• Brief:
Some lines in the data below hold the string "Research". Report how many, as a bare number.
# # # #
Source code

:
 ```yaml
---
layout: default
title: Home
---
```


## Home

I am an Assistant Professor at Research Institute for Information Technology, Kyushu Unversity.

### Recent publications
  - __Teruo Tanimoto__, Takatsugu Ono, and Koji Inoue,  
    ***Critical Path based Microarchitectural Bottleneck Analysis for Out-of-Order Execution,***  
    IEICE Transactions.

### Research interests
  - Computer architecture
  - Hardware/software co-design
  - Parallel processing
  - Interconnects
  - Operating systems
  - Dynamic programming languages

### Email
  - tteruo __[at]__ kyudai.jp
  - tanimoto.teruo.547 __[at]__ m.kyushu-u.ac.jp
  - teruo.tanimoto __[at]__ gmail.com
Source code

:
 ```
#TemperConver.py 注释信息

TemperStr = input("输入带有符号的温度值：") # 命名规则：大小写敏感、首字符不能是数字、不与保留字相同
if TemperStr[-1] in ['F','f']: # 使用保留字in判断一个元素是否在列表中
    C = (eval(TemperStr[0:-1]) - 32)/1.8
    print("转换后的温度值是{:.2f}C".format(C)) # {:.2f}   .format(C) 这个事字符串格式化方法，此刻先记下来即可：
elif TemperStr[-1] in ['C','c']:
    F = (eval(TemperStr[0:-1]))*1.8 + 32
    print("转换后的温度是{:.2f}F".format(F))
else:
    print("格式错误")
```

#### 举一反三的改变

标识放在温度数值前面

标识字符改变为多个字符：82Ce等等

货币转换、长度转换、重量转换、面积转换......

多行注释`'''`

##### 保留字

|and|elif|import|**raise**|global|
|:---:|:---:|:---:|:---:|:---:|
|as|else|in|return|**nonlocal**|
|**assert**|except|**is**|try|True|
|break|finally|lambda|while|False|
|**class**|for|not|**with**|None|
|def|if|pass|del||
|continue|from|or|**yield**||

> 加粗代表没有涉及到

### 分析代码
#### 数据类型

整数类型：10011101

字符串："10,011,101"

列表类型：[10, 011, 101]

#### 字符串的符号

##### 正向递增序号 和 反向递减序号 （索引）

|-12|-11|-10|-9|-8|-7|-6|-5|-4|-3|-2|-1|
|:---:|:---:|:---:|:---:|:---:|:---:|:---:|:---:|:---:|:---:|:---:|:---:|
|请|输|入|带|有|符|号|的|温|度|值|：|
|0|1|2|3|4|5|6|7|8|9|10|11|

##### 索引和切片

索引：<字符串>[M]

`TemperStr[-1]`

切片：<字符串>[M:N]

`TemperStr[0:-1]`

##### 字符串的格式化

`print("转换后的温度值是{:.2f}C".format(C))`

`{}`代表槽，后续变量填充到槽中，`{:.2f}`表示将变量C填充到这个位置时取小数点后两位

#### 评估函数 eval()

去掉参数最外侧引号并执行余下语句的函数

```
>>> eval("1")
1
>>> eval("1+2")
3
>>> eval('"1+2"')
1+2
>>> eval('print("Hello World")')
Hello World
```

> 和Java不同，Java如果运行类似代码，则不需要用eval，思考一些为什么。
# # # #
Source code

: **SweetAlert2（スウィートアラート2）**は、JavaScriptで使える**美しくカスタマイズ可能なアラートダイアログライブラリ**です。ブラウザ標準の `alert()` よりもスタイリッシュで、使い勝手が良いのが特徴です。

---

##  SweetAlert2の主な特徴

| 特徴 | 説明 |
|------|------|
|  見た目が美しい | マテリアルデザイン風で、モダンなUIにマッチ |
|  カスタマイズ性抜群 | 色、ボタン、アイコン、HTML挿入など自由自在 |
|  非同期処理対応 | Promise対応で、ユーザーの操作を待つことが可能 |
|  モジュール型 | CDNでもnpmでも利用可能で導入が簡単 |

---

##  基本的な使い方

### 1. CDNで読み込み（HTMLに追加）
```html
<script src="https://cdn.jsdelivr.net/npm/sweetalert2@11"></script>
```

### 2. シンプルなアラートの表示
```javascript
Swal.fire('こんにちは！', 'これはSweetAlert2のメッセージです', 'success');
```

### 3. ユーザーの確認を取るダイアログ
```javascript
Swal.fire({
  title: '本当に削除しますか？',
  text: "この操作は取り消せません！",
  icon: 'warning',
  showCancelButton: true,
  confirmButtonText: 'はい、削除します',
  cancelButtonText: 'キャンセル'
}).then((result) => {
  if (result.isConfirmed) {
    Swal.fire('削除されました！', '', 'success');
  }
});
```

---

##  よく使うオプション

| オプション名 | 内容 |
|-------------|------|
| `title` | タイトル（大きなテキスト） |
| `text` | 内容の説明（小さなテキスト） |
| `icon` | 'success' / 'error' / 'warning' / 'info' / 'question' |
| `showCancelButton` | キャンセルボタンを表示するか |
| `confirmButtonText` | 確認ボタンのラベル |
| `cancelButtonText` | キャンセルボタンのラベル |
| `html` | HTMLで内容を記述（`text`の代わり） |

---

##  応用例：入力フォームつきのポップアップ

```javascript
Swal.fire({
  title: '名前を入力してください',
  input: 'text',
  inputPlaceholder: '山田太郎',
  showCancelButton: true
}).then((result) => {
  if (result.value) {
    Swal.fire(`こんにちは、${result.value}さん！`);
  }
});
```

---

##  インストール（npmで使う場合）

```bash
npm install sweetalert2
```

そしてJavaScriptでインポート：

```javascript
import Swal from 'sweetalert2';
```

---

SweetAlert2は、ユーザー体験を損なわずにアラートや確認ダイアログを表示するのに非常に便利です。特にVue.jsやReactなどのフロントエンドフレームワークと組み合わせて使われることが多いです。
# # # #
• Problem solution:
2